**Problem statement**
For each record below, output its text exactly and skip any picture.

Plain-text document sources

=== Begin Enclosure ===

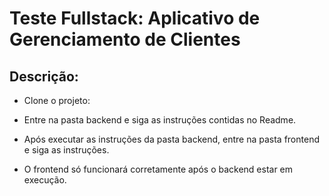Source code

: # Teste Fullstack: Aplicativo de Gerenciamento de Clientes

## Descrição:

- Clone o projeto:
- Entre na pasta backend e siga as instruções contidas no Readme.
- Após executar as instruções da pasta backend, entre na pasta frontend e siga as instruções.

- O frontend só funcionará corretamente após o backend estar em execução.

=== End Enclosure ===

**Response**
Source code

: # Teste Fullstack: Aplicativo de Gerenciamento de Clientes

## Descrição:

- Clone o projeto:
- Entre na pasta backend e siga as instruções contidas no Readme.
- Após executar as instruções da pasta backend, entre na pasta frontend e siga as instruções.

- O frontend só funcionará corretamente após o backend estar em execução.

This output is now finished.